▶ [What to do] Copy each line of the listing where the word "Descripción" can be found.

▶ [Information shown]
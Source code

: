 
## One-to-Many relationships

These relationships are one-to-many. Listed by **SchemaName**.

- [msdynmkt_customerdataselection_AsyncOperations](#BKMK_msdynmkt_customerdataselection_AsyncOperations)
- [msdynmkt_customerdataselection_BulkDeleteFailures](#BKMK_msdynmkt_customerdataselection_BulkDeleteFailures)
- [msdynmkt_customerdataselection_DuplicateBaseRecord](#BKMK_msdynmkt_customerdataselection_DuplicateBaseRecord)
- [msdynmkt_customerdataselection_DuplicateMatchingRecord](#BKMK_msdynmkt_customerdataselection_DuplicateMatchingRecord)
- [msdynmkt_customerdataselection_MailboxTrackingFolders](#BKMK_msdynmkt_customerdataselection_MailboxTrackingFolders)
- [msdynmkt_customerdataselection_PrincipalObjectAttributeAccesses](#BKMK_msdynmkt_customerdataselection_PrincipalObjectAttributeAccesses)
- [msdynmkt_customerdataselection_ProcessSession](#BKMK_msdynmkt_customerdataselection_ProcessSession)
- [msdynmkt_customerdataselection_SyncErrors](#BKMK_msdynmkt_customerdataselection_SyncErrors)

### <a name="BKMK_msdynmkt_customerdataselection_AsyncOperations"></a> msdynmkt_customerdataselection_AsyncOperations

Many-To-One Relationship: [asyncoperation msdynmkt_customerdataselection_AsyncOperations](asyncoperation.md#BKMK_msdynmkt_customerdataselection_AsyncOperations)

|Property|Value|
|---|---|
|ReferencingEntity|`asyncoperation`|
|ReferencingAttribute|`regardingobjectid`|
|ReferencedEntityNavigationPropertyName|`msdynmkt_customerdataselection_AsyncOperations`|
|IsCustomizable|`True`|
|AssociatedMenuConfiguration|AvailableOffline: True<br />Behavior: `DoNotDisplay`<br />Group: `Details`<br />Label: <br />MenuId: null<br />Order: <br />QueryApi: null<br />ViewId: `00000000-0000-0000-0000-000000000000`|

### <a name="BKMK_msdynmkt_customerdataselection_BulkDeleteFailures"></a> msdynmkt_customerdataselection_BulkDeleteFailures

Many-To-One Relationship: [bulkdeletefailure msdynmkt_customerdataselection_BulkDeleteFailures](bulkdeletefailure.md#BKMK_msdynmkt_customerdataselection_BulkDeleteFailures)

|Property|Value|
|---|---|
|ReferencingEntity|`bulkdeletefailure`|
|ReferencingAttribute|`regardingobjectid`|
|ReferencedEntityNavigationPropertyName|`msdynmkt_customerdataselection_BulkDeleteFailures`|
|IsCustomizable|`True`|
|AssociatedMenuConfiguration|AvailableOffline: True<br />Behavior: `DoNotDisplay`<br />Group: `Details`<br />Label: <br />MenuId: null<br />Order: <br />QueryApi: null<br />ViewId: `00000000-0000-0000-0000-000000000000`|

--

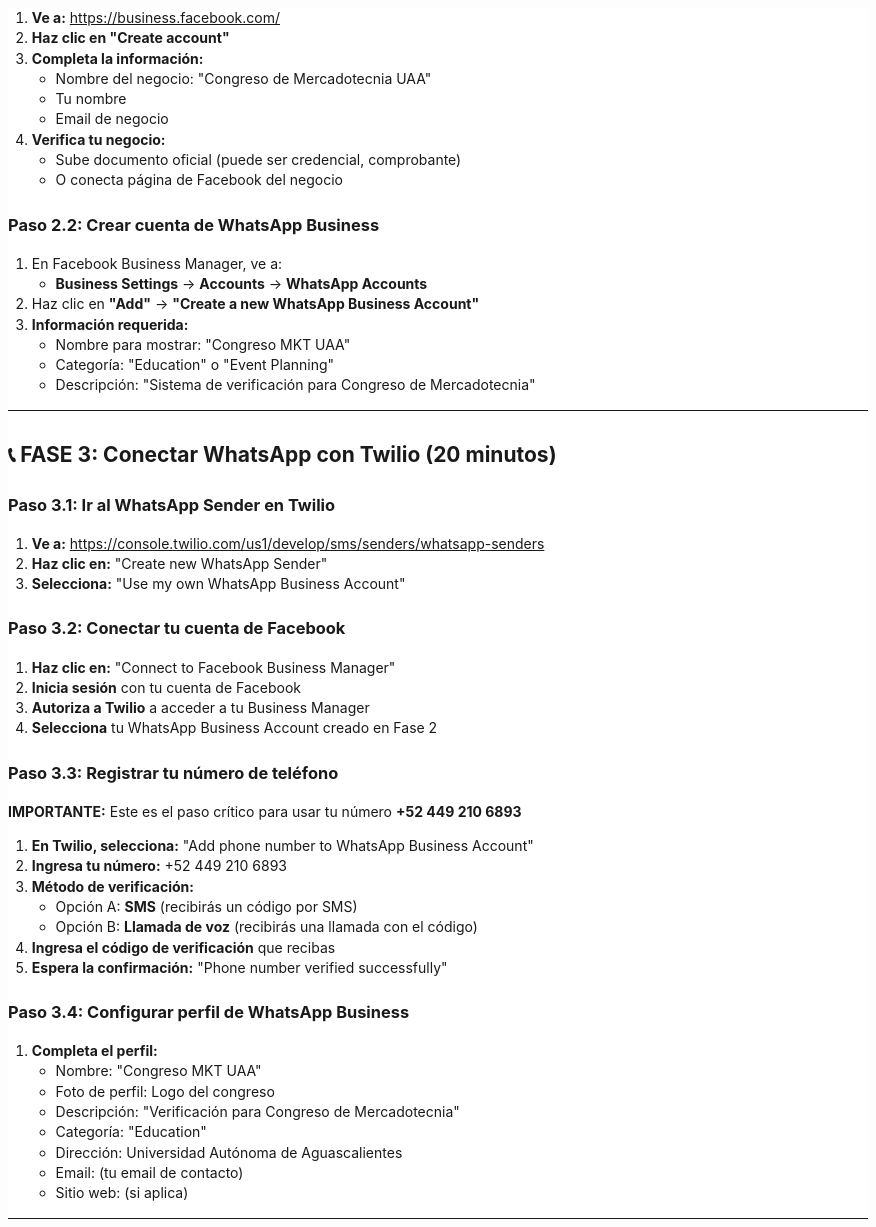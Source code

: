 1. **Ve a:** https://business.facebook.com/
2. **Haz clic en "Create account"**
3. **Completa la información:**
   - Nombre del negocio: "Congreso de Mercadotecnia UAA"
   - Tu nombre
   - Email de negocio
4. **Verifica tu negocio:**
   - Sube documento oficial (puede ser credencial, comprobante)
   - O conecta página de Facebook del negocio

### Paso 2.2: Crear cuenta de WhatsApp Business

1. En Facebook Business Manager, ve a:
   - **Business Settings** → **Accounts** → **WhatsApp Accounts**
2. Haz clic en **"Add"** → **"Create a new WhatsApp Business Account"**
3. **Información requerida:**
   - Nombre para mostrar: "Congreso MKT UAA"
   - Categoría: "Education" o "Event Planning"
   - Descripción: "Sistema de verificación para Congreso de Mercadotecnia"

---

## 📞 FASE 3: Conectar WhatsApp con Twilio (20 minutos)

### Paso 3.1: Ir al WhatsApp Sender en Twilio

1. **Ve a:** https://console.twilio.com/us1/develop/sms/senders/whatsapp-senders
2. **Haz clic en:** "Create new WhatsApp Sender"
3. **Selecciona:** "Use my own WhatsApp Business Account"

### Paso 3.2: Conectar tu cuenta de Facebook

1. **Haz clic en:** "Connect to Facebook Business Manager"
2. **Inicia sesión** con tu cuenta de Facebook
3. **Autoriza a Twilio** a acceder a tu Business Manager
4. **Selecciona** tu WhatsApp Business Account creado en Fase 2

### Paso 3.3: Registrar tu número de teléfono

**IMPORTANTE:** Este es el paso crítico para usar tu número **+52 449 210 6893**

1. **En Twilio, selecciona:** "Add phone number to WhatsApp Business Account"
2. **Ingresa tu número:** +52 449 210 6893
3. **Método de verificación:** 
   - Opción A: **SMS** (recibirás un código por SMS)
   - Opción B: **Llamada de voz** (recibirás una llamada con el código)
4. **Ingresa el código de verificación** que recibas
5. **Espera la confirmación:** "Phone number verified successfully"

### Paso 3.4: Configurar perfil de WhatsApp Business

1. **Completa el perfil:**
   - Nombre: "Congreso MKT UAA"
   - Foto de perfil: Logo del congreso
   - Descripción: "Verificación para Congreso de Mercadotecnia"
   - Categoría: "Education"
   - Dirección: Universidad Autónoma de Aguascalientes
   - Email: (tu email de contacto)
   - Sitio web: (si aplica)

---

▶ [Exercise response]
   - Descripción: "Sistema de verificación para Congreso de Mercadotecnia"
   - Descripción: "Verificación para Congreso de Mercadotecnia"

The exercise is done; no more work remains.